Authors: Sean Platt,David W. Wright
The orb hummed beside her, lending Ana
mercy with silence, allowing her to focus. Unfortunately, her reprieve lasted
seconds. Once Ana had righted herself, the Orb’s TV screen returned to vibrant
life, the crowd loudly chanting.
“Die! Die! Die!”
Clearly, Ana wasn’t the crowd favorite
her father had been. Being labeled a traitor in the Underground gave the
audience fuel to hate her, and they were clearly rooting for her ruin. Her
father
was
in the Underground, but the Network had said nothing of the
sort, not even mentioning rumor, revealing only his wife’s cold-blooded murder,
which, Ana supposed, was somehow more acceptable to the audience than treason.
She glared at the screen, hating the orb
and the horrible world inside it. Cody was maybe six seconds from the platform.
Her death a given unless she started to run.

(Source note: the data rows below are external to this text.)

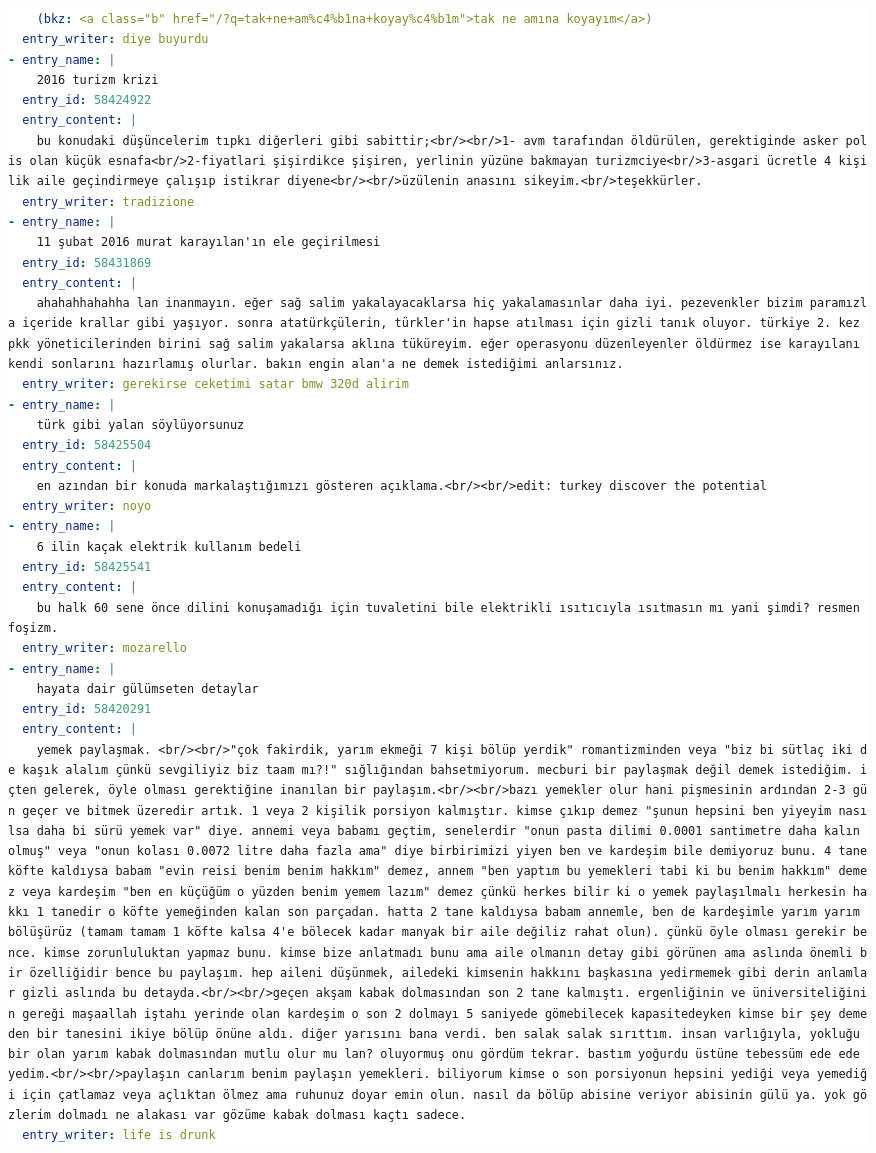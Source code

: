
 ```yaml
    (bkz: <a class="b" href="/?q=tak+ne+am%c4%b1na+koyay%c4%b1m">tak ne amına koyayım</a>)
  entry_writer: diye buyurdu
- entry_name: |
    2016 turizm krizi
  entry_id: 58424922
  entry_content: |
    bu konudaki düşüncelerim tıpkı diğerleri gibi sabittir;<br/><br/>1- avm tarafından öldürülen, gerektiginde asker polis olan küçük esnafa<br/>2-fiyatlari şişirdikce şişiren, yerlinin yüzüne bakmayan turizmciye<br/>3-asgari ücretle 4 kişilik aile geçindirmeye çalışıp istikrar diyene<br/><br/>üzülenin anasını sikeyim.<br/>teşekkürler.
  entry_writer: tradizione
- entry_name: |
    11 şubat 2016 murat karayılan'ın ele geçirilmesi
  entry_id: 58431869
  entry_content: |
    ahahahhahahha lan inanmayın. eğer sağ salim yakalayacaklarsa hiç yakalamasınlar daha iyi. pezevenkler bizim paramızla içeride krallar gibi yaşıyor. sonra atatürkçülerin, türkler'in hapse atılması için gizli tanık oluyor. türkiye 2. kez pkk yöneticilerinden birini sağ salim yakalarsa aklına tüküreyim. eğer operasyonu düzenleyenler öldürmez ise karayılanı kendi sonlarını hazırlamış olurlar. bakın engin alan'a ne demek istediğimi anlarsınız.
  entry_writer: gerekirse ceketimi satar bmw 320d alirim
- entry_name: |
    türk gibi yalan söylüyorsunuz
  entry_id: 58425504
  entry_content: |
    en azından bir konuda markalaştığımızı gösteren açıklama.<br/><br/>edit: turkey discover the potential
  entry_writer: noyo
- entry_name: |
    6 ilin kaçak elektrik kullanım bedeli
  entry_id: 58425541
  entry_content: |
    bu halk 60 sene önce dilini konuşamadığı için tuvaletini bile elektrikli ısıtıcıyla ısıtmasın mı yani şimdi? resmen foşizm.
  entry_writer: mozarello
- entry_name: |
    hayata dair gülümseten detaylar
  entry_id: 58420291
  entry_content: |
    yemek paylaşmak. <br/><br/>"çok fakirdik, yarım ekmeği 7 kişi bölüp yerdik" romantizminden veya "biz bi sütlaç iki de kaşık alalım çünkü sevgiliyiz biz taam mı?!" sığlığından bahsetmiyorum. mecburi bir paylaşmak değil demek istediğim. içten gelerek, öyle olması gerektiğine inanılan bir paylaşım.<br/><br/>bazı yemekler olur hani pişmesinin ardından 2-3 gün geçer ve bitmek üzeredir artık. 1 veya 2 kişilik porsiyon kalmıştır. kimse çıkıp demez "şunun hepsini ben yiyeyim nasılsa daha bi sürü yemek var" diye. annemi veya babamı geçtim, senelerdir "onun pasta dilimi 0.0001 santimetre daha kalın olmuş" veya "onun kolası 0.0072 litre daha fazla ama" diye birbirimizi yiyen ben ve kardeşim bile demiyoruz bunu. 4 tane köfte kaldıysa babam "evin reisi benim benim hakkım" demez, annem "ben yaptım bu yemekleri tabi ki bu benim hakkım" demez veya kardeşim "ben en küçüğüm o yüzden benim yemem lazım" demez çünkü herkes bilir ki o yemek paylaşılmalı herkesin hakkı 1 tanedir o köfte yemeğinden kalan son parçadan. hatta 2 tane kaldıysa babam annemle, ben de kardeşimle yarım yarım bölüşürüz (tamam tamam 1 köfte kalsa 4'e bölecek kadar manyak bir aile değiliz rahat olun). çünkü öyle olması gerekir bence. kimse zorunluluktan yapmaz bunu. kimse bize anlatmadı bunu ama aile olmanın detay gibi görünen ama aslında önemli bir özelliğidir bence bu paylaşım. hep aileni düşünmek, ailedeki kimsenin hakkını başkasına yedirmemek gibi derin anlamlar gizli aslında bu detayda.<br/><br/>geçen akşam kabak dolmasından son 2 tane kalmıştı. ergenliğinin ve üniversiteliğinin gereği maşaallah iştahı yerinde olan kardeşim o son 2 dolmayı 5 saniyede gömebilecek kapasitedeyken kimse bir şey demeden bir tanesini ikiye bölüp önüne aldı. diğer yarısını bana verdi. ben salak salak sırıttım. insan varlığıyla, yokluğu bir olan yarım kabak dolmasından mutlu olur mu lan? oluyormuş onu gördüm tekrar. bastım yoğurdu üstüne tebessüm ede ede yedim.<br/><br/>paylaşın canlarım benim paylaşın yemekleri. biliyorum kimse o son porsiyonun hepsini yediği veya yemediği için çatlamaz veya açlıktan ölmez ama ruhunuz doyar emin olun. nasıl da bölüp abisine veriyor abisinin gülü ya. yok gözlerim dolmadı ne alakası var gözüme kabak dolması kaçtı sadece.
  entry_writer: life is drunk
```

Ana planted her heel harder
against the bridge, then launched herself forward.
Just then, Cody reached the platform,
then slipped, screaming as he fell out of her view behind the pedestal. Ana
wasn’t sure if she heard him scream, or if his cry was lost amid the squealing
from the boars below, but she figured he must be dead. She took another long
step toward the platform, feeling the pedestal within her reach.
The moment her feet found the platform,
she saw Cody hanging onto the edge of the platform by his fingers, his eyes and
mouth both open wide in horror. Then he saw her, and his eyes narrowed in anger
as he somehow managed to swing his leg onto the ledge.
She considered running toward him and
shoving him off, but was terrified that he’d either get up before she reached
him or grab her leg and yank her over the edge. Instead, she grabbed the sword.
As she raised it, Cody found his footing
on the other side of the pedestal and brandished a knife he must’ve had with
him when he fell down the chute.
He swiped the blade at her, but his reach
was too short.
She stepped back, then remembered she
didn’t have but a few feet to move before she’d fall into the pit. She jabbed
the sword forward, trying just to scare him back because she hadn’t quite
committed to murder.
“Go!” she shouted, gritting her teeth.
“Go, and I won’t kill you.”
“No way!” he sneered. “You go, and I’ll
let YOU live!”
“I’ve got the sword,” Ana said, taking a
swing, again purposely missing. Part of her reason for not striking him was a
fear that if she missed and the sword was close enough to him, he’d be able to
wrest it away from her. Then she would be a dead girl.
“Yeah, but I don’t think you’ll use it,”
he said, taking a brave, or maybe stupid step forward.
“Just go!” she screamed. “I swear I’ll
kill you!”
“You know I can’t do that,” he shook his
head, holding his knife out in front of him. “If you go, they’ll leave me down
here to die! We both know how it ends for whoever doesn’t take the platform
back. So get off and let me on. You can take your chances with the boars and
your sword.”
Maybe Cody is right.
Maybe she
could
make it up without
the platform. It wasn’t impossible, though you did have to get through the
boars and find the alternate route. It had been done once in Games history, she
thought.
She didn’t have time to realize the
lunacy of her logic. Cody charged. Ana shocked herself by raising the sword,
waving it in a wide arc, swiping him with a long gash across his chest, and
painting the already-red button with a splatter of blood. He fell a step back,
eyes wide and dazed, his mouth open in a capital O of surprise.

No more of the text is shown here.